In times past an anarchist community of pirates called Madagascar home. It was an island beyond the law and off the map, a place of rogues, booty and bounties. These were outlaws moored on a marooned ecosystem. Set adrift 88 million years ago, the island is a castaway in the Indian Ocean, inhabited by a band of ecological stowaways. In this splendid isolation it has evolved into an unparalleled wonderland of the weird and unique, diverse and unbelievable.

A political coup in 2009 left the country adrift once more - isolated from the international community, deprived of foreign aid and conservation funding. One of the planet’s most precious ecological treasures is home to one of its poorest nations and it raises difficult and complex questions about the relationship between necessity and luxury. Amidst political uncertainty, the island’s fragile and unique ecology is being smuggled out illegally, boat by boat, gem by gem. Rare tortoises leave in rucksacks, forests are carved into the ebony fingerboards on Gibson Guitars or $1million rosewood beds sold in China.
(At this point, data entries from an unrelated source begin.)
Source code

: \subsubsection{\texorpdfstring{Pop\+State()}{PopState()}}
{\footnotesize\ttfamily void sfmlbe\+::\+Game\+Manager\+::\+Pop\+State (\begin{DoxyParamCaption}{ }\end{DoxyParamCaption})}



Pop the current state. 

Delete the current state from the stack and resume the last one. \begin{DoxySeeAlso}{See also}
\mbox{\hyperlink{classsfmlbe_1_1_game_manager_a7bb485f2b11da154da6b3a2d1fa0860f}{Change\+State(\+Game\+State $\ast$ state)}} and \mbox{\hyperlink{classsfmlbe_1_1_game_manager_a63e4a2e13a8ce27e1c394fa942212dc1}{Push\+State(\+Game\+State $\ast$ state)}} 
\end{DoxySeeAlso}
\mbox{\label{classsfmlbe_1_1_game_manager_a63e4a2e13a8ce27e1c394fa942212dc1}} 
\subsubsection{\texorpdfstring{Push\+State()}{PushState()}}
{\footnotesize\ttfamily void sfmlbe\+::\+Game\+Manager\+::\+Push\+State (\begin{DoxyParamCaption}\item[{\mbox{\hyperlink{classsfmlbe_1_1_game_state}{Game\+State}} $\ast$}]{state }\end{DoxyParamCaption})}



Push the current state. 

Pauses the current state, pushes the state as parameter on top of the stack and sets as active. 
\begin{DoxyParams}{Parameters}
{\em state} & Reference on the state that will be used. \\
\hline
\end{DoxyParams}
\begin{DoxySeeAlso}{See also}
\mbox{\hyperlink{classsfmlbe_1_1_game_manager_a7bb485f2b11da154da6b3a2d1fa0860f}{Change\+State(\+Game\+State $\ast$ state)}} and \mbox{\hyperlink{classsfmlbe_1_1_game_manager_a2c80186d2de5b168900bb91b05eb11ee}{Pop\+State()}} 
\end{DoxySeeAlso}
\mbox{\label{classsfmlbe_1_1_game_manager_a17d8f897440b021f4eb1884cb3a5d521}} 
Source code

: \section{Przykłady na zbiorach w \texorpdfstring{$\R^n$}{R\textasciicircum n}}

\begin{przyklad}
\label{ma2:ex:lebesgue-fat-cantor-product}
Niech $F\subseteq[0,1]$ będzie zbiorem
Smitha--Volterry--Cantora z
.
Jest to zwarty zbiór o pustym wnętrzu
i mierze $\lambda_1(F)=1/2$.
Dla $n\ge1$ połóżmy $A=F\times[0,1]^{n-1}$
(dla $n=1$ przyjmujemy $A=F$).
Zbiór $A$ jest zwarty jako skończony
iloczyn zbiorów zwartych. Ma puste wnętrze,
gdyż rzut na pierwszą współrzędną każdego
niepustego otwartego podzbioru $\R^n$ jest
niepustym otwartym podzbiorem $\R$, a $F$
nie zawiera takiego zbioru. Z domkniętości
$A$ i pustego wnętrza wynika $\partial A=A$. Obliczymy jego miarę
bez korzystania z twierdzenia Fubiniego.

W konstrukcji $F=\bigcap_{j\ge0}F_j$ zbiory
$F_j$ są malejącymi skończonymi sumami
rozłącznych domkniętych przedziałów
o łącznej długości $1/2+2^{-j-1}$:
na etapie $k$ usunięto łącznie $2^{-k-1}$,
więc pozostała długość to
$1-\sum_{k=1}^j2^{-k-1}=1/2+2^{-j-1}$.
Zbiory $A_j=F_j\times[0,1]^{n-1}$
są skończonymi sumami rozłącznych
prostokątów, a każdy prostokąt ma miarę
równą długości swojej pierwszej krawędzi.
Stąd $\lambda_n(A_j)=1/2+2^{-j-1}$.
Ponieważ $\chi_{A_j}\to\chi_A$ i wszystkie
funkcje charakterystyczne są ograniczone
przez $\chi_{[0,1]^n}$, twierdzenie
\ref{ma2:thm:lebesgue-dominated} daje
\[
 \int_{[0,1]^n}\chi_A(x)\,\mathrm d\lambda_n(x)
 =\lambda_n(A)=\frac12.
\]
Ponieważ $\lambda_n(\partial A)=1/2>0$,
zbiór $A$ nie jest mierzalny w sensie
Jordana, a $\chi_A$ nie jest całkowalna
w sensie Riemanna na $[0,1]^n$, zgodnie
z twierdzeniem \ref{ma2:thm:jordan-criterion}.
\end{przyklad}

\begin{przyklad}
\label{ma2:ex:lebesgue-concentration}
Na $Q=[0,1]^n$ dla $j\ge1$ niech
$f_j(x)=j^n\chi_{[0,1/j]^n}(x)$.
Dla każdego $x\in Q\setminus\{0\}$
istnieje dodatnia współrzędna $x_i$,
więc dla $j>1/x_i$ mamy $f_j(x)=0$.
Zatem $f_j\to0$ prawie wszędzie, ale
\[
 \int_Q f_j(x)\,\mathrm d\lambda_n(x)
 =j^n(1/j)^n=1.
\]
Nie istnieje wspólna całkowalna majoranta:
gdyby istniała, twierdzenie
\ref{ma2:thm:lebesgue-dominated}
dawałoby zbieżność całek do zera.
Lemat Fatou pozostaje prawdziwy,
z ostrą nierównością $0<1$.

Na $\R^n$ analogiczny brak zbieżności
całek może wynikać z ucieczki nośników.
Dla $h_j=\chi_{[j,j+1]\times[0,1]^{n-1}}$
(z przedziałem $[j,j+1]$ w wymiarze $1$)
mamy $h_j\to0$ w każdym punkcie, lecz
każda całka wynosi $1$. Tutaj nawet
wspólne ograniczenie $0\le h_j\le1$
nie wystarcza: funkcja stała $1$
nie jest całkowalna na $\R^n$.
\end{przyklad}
In the run up to the country’s first election since the coup Unknown Fields heads to Madagascar to catalogue the push and pull of economy and ecology and to trace the shadows of the world’s desires across the landscapes of this treasured island. Along our way we seek to uncover some of the complex value negotiations that play out across this unique island and craft new stories from statistics, data, predictions, projections, measurements and offsets.